McNulty // w7d2

Winter 2015
02/24/2015

Planned schedule and activities

9:00 am: Testing Irmak's voice.....Nope, still not working.

9:15 am: Introduction to Fletcher. Hold on to your seat, Dorothy, 'cause Kansas is going bye-bye.

9:30 am: More on databases: The concept of NoSQL databases and MongoDB

10:15 am: MongoDB Challenges

12:00 pm: The dreaded lunchtime. Stay warm.

1:30 pm: Back for glorious work on Mongo challenges and Fletcher data gathering

3:00 pm: Plot.ly workshop with Brooke Parsons from Plot.ly

5:00 pm: The End

Reading

Intro to Mongo
Mongo query documentation
Pymongo tutorial

Lecture Notes

NoSQL and MongoDB slides (198.3 KB)

Mongo / Pymongo Challenges

Setup

Make sure that mongodb is setup and the database server (mongod) is running.

We are going to work with reviews of Heavy Metal movies. Hellz Yeah. Unzip and unpickle the following file:

heavy_metal_parsed.pkl.zip (1.1 MB)

import pickle
with open("heavy_metal_parsed.pkl", 'r') as datafile:
    heavy_metal_reviews = pickle.load(datafile)

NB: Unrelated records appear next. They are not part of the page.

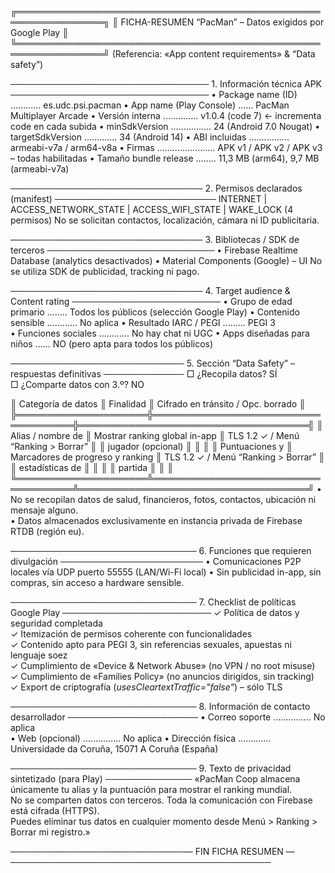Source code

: ╔════════════════════════════════════════════════════════════════╗
║        FICHA-RESUMEN “PacMan” – Datos exigidos por Google Play ║
╚════════════════════════════════════════════════════════════════╝
    (Referencia: «App content requirements» & “Data safety”)

──────────────────────────────── 1. Información técnica APK ────────────────────────────────
• Package name (ID) ............ es.udc.psi.pacman
• App name (Play Console) ...... PacMan Multiplayer Arcade
• Versión interna .............. v1.0.4  (code 7)   ← incrementa code en cada subida
• minSdkVersion ................ 24  (Android 7.0 Nougat)
• targetSdkVersion ............. 34  (Android 14)
• ABI incluidas ................ armeabi-v7a / arm64-v8a
• Firmas ....................... APK v1 / APK v2 / APK v3  – todas habilitadas
• Tamaño bundle release ........ 11,3 MB (arm64), 9,7 MB (armeabi-v7a)

─────────────────────────────── 2. Permisos declarados (manifest) ──────────────────────────
INTERNET   |  ACCESS_NETWORK_STATE   |  ACCESS_WIFI_STATE   |  WAKE_LOCK   (4 permisos)
No se solicitan contactos, localización, cámara ni ID publicitaria.

─────────────────────────────── 3. Bibliotecas / SDK de terceros ───────────────────────────
• Firebase Realtime Database (analytics desactivados)
• Material Components (Google) – UI
No se utiliza SDK de publicidad, tracking ni pago.

─────────────────────────────── 4. Target audience & Content rating ────────────────────────
• Grupo de edad primario ........ Todos los públicos (selección Google Play)
• Contenido sensible ............ No aplica
• Resultado IARC / PEGI ......... PEGI 3   
• Funciones sociales ............ No hay chat ni UGC
• Apps diseñadas para niños ...... NO (pero apta para todos los públicos)

──────────────────────────── 5. Sección “Data Safety” – respuestas definitivas ─────────────
□ ¿Recopila datos?           SÍ  
□ ¿Comparte datos con 3.º?   NO  

║ Categoría de datos  ║  Finalidad                          ║  Cifrado en tránsito / Opc. borrado ║
╠═════════════════════╬═════════════════════════════════════╬═════════════════════════════════════╣
║ Alias / nombre de   ║ Mostrar ranking global in-app       ║ TLS 1.2 ✓ / Menú “Ranking > Borrar” ║
║ jugador (opcional)  ║                                     ║                                     ║
║ Puntuaciones y      ║ Marcadores de progreso y ranking    ║ TLS 1.2 ✓ / Menú “Ranking > Borrar” ║
║ estadísticas de     ║                                     ║                                     ║
║ partida             ║                                     ║                                     ║
╚═════════════════════╩═════════════════════════════════════╩═════════════════════════════════════╝
• No se recopilan datos de salud, financieros, fotos, contactos, ubicación ni mensaje alguno.  
• Datos almacenados exclusivamente en instancia privada de Firebase RTDB (región eu).

────────────────────────────── 6. Funciones que requieren divulgación ───────────────────────
• Comunicaciones P2P locales vía UDP puerto 55555 (LAN/Wi-Fi local) 
• Sin publicidad in-app, sin compras, sin acceso a hardware sensible.

────────────────────────────── 7. Checklist de políticas Google Play ────────────────────────
✓ Política de datos y seguridad completada  
✓ Itemización de permisos coherente con funcionalidades  
✓ Contenido apto para PEGI 3, sin referencias sexuales, apuestas ni lenguaje soez  
✓ Cumplimiento de «Device & Network Abuse» (no VPN / no root misuse)  
✓ Cumplimiento de «Families Policy» (no anuncios dirigidos, sin tracking)  
✓ Export de criptografía (*usesCleartextTraffic="false"*) – sólo TLS

────────────────────────────── 8. Información de contacto desarrollador ─────────────────────
• Correo soporte ............... No aplica  
• Web (opcional) ............... No aplica
• Dirección física ............. Universidade da Coruña, 15071 A Coruña (España)

────────────────────────────── 9. Texto de privacidad sintetizado (para Play) ──────────────
«PacMan Coop almacena únicamente tu alias y la puntuación para mostrar el ranking mundial.  
No se comparten datos con terceros. Toda la comunicación con Firebase está cifrada (HTTPS).  
Puedes eliminar tus datos en cualquier momento desde Menú > Ranking > Borrar mi registro.»

────────────────────────────–– FIN FICHA RESUMEN ––──────────────────────────────────────────
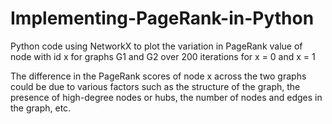 # Implementing-PageRank-in-Python
Python code using NetworkX to plot the variation in PageRank value of node with id x for graphs G1 and G2 over 200 iterations for x = 0 and x = 1

The difference in the PageRank scores of node x across the two graphs could be due to various factors such as the structure of the graph, the presence of high-degree nodes or hubs, the number of nodes and edges in the graph, etc. 
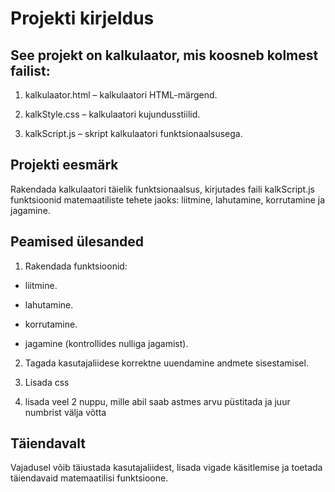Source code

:# Projekti kirjeldus

## See projekt on kalkulaator, mis koosneb kolmest failist:

1. kalkulaator.html – kalkulaatori HTML-märgend.

2. kalkStyle.css – kalkulaatori kujundusstiilid.

3. kalkScript.js – skript kalkulaatori funktsionaalsusega.

## Projekti eesmärk

Rakendada kalkulaatori täielik funktsionaalsus, kirjutades faili kalkScript.js funktsioonid matemaatiliste tehete jaoks: liitmine, lahutamine, korrutamine ja jagamine.

## Peamised ülesanded

1. Rakendada funktsioonid:

* liitmine.

* lahutamine.

* korrutamine.

* jagamine (kontrollides nulliga jagamist).

2. Tagada kasutajaliidese korrektne uuendamine andmete sisestamisel.

3. Lisada css

4. lisada veel 2 nuppu, mille abil saab astmes arvu püstitada ja juur numbrist välja võtta 

## Täiendavalt

Vajadusel võib täiustada kasutajaliidest, lisada vigade käsitlemise ja toetada täiendavaid matemaatilisi funktsioone.
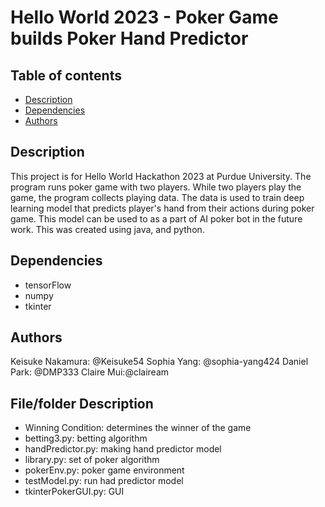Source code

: # Hello World 2023 - Poker Game builds Poker Hand Predictor

## Table of contents
* [Description](#description)
* [Dependencies](#dependencies)
* [Authors](#authors)

## Description
This project is for Hello World Hackathon 2023 at Purdue University. The program runs poker game with two players. While two players play the game, the program collects playing data. The data is used to train deep learning model that predicts player's hand from their actions during poker game. This model can be used to as a part of AI poker bot in the future work. This was created using java, and python.

## Dependencies
* tensorFlow
* numpy
* tkinter

## Authors
Keisuke Nakamura: @Keisuke54
Sophia Yang: @sophia-yang424
Daniel Park: @DMP333
Claire Mui:@claiream

## File/folder Description
* Winning Condition: determines the winner of the game 
* betting3.py: betting algorithm 
* handPredictor.py: making hand predictor model 
* library.py: set of poker algorithm
* pokerEnv.py: poker game environment
* testModel.py: run had predictor model
* tkinterPokerGUI.py: GUI
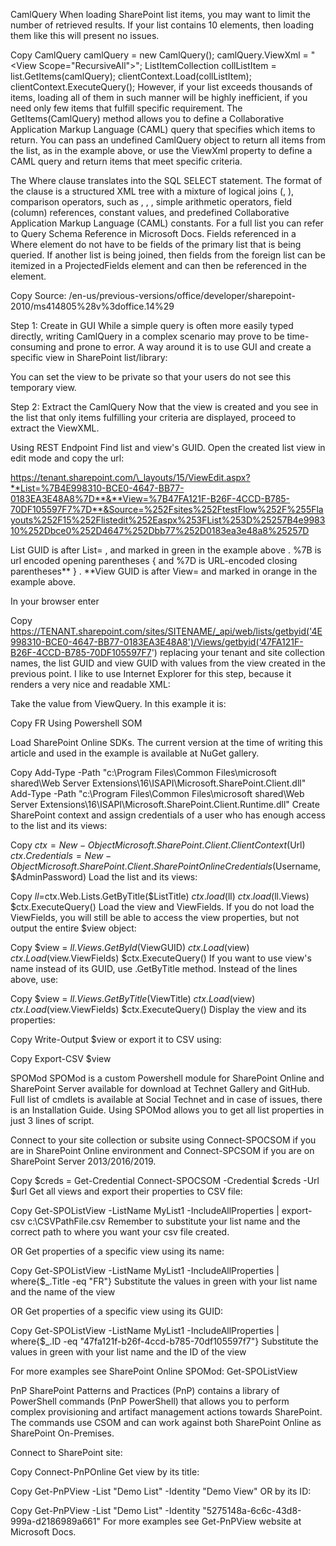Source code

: CamlQuery
When loading SharePoint list items, you may want to limit the number of retrieved results. If your list contains 10 elements, then loading them like this will present no issues. 


Copy
CamlQuery camlQuery = new CamlQuery();
camlQuery.ViewXml = "<View Scope=\"RecursiveAll\"></View>";
ListItemCollection collListItem = list.GetItems(camlQuery);
clientContext.Load(collListItem);
clientContext.ExecuteQuery();
However, if your list exceeds thousands of items, loading all of them in such manner will be highly inefficient, if you need only few items that fulfill specific requirement. The GetItems(CamlQuery) method allows you to define a Collaborative Application Markup Language (CAML) query that specifies which items to return. You can pass an undefined CamlQuery object to return all items from the list, as in the example above, or use the ViewXml property to define a CAML query and return items that meet specific criteria.

The Where clause translates into the SQL SELECT statement. The format of the <Where> clause is a structured XML tree with a mixture of logical joins (<And>, <Or>), comparison operators, such as <Contains>, <Geq>, <Lt>, simple arithmetic operators, field (column) references, constant values, and predefined Collaborative Application Markup Language (CAML) constants. For a full list you can refer to Query Schema Reference in Microsoft Docs. Fields referenced in a Where element do not have to be fields of the primary list that is being queried. If another list is being joined, then fields from the foreign list can be itemized in a ProjectedFields element and can then be referenced in the <Where> element.


Copy
<Query>
  <Where>
    <Geq>
      <FieldRef Name="Expires"/>
      <Value Type="DateTime">
        <Today/>
      </Value>
    </Geq>
  </Where>
  <OrderBy>
    <FieldRef Name="Modified"/>
  </OrderBy>
</Query>
Source:  /en-us/previous-versions/office/developer/sharepoint-2010/ms414805%28v%3doffice.14%29

Step 1: Create in GUI
While a simple query is often more easily typed directly, writing CamlQuery in a complex scenario may prove to be time-consuming and prone to error. A way around it is to use GUI and create a specific view in SharePoint list/library:

                     

You can set the view to be private so that your users do not see this temporary view.

Step 2: Extract the CamlQuery
Now that the view is created and you see in the list that only items fulfilling your criteria are displayed, proceed to extract the ViewXML.

Using REST Endpoint
Find list and view's GUID. Open the created list view in edit mode and copy the url:

https://tenant.sharepoint.com/\_layouts/15/ViewEdit.aspx?**List=%7B4E998310-BCE0-4647-BB77-0183EA3E48A8%7D**&**View=%7B47FA121F-B26F-4CCD-B785-70DF105597F7%7D**&Source=%252Fsites%252FtestFlow%252F%255Flayouts%252F15%252Flistedit%252Easpx%253FList%253D%25257B4e998310%252Dbce0%252D4647%252Dbb77%252D0183ea3e48a8%25257D

List GUID is after List= , and marked in green in the example above . %7B is url encoded opening parentheses { and %7D is URL-encoded closing parentheses** } . **View GUID is after View= and marked in orange in the example above.

In your browser enter 

Copy
https://TENANT.sharepoint.com/sites/SITENAME/_api/web/lists/getbyid('4E998310-BCE0-4647-BB77-0183EA3E48A8')/Views/getbyid('47FA121F-B26F-4CCD-B785-70DF105597F7')
replacing your tenant and site collection names, the list GUID and view GUID with values from the view created in the previous point. I like to use Internet Explorer for this step, because it renders a very nice and readable XML:


Take the value from ViewQuery. 
In this example it is:

Copy
<OrderBy><FieldRef Name="Modified" Ascending="FALSE" /></OrderBy><Where><Eq><FieldRef Name="Editor" /><Value Type="User">FR</Value></Eq></Where>
Using Powershell
SOM

Load SharePoint Online SDKs. The current version at the time of writing this article and used in the example is available at  NuGet gallery.

Copy
Add-Type -Path "c:\Program Files\Common Files\microsoft shared\Web Server Extensions\16\ISAPI\Microsoft.SharePoint.Client.dll"
Add-Type -Path "c:\Program Files\Common Files\microsoft shared\Web Server Extensions\16\ISAPI\Microsoft.SharePoint.Client.Runtime.dll"
Create SharePoint context and assign credentials of a user who has enough access to the list and its views:

Copy
$ctx=New-Object Microsoft.SharePoint.Client.ClientContext($Url)
$ctx.Credentials = New-Object Microsoft.SharePoint.Client.SharePointOnlineCredentials($Username, $AdminPassword)
Load the list and its views:

Copy
$ll=$ctx.Web.Lists.GetByTitle($ListTitle)
$ctx.load($ll)
$ctx.load($ll.Views)
$ctx.ExecuteQuery()
Load the view and ViewFields. If you do not load the ViewFields, you will still be able to access the view properties, but not output the entire $view object:

Copy
$view = $ll.Views.GetById($ViewGUID)
$ctx.Load($view)
$ctx.Load($view.ViewFields)
$ctx.ExecuteQuery()
If you want to use view's name instead of its GUID, use .GetByTitle method. Instead of the lines above, use:

Copy
$view = $ll.Views.GetByTitle($ViewTitle)
$ctx.Load($view)
$ctx.Load($view.ViewFields)
$ctx.ExecuteQuery()
Display the view and its properties:

Copy
Write-Output $view
or export it to CSV using:


Copy
Export-CSV $view
 

SPOMod
SPOMod is a custom Powershell module for SharePoint Online and SharePoint Server available for download at Technet Gallery and GitHub. Full list of cmdlets is available at Social Technet and in case of issues, there is an Installation Guide. 
Using SPOMod allows you to get all list properties in just 3 lines of script. 

Connect to your site collection or subsite 
using Connect-SPOCSOM if you are in SharePoint Online environment and Connect-SPCSOM if you are on SharePoint Server 2013/2016/2019. 

Copy
$creds = Get-Credential
Connect-SPOCSOM -Credential $creds -Url $url
Get all views and export their properties to CSV file:

Copy
Get-SPOListView -ListName MyList1 -IncludeAllProperties | export-csv c:\CSVPathFile.csv
Remember to substitute your list name and the correct path to where you want your csv file created.

OR
Get properties of a specific view using its name:


Copy
Get-SPOListView -ListName MyList1 -IncludeAllProperties | where{$_.Title -eq "FR"}
Substitute the values in green with your list name and the name of the view

OR
Get properties of a specific view using its GUID:


Copy
Get-SPOListView -ListName MyList1 -IncludeAllProperties | where{$_.ID -eq "47fa121f-b26f-4ccd-b785-70df105597f7"}
Substitute the values in green with your list name and the ID of the view


For more examples see SharePoint Online SPOMod: Get-SPOListView

PnP
SharePoint Patterns and Practices (PnP) contains a library of PowerShell commands (PnP PowerShell) that allows you to perform complex provisioning and artifact management actions towards SharePoint. The commands use CSOM and can work against both SharePoint Online as SharePoint On-Premises.

Connect to SharePoint site:

Copy
Connect-PnPOnline
Get view by its title:

Copy
Get-PnPView -List "Demo List" -Identity "Demo View"
OR
by its ID:


Copy
Get-PnPView -List "Demo List" -Identity "5275148a-6c6c-43d8-999a-d2186989a661"
For more examples see Get-PnPView website at Microsoft Docs.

It's a list of dictionaries. One dictionary per review: perfect for a mongo document. The key raw has the full text as a list of lines. For example, to see the first review, you can do:

first_review = heavy_metal_reviews[0]
for line in first_review['raw']:
    print line

which will give you:

200 MOTELS (1971)
DIRECTORS: Tony Palmer, Frank Zappa
CAST: Frank Zappa, Ringo Starr, Mark Volman, Howard Kaylan, Keith Moon
METAL CRED
Frank Zappa
Nun Desecration
THE MEAT
Beyond his metal sainthood for battling the censor-witches of the PMRC and getting named checked by Deep Purple in “Smoke on the Water”, musical visionary Frank Zappa led many rock fans to heavy metal.
And, from there, he led many metal fans to the outer expanses of rock’s possibilities.
Zappa also opened countless banging heads to the far reaches of jazz, classical, doo-wop, and any other art form that could involve (brilliant) noise and (brilliantly dumb) dirty jokes.
200 Motels is Zappa’s first crack at major motion picture madness, and it
embodies the much forgotten cultural moment when acid rock tumbled forever into the black pits of rising heavy metal.
Surrealistic sketches and psychedelic set pieces about the insanity of a being on tour are interspersed among performances in which the Mothers jam with London Philharmonic.
Ringo Starr plays Zappa during the talking parts. Zappa himself, plays guitar throughout, demonstrating how very much of a six-string maestro he was, every lick on par with his future collaborators Steve Vail and Yngwie Malmsteen.
SOLID METAL NUGGETS
- A psychedelic cartoon interlude admiringly tweaks Black Sabbath and Grand Funk Railroad.
- Keith Moon, madman drummer of the Who, pops up—and off—as “The Hot Nun.”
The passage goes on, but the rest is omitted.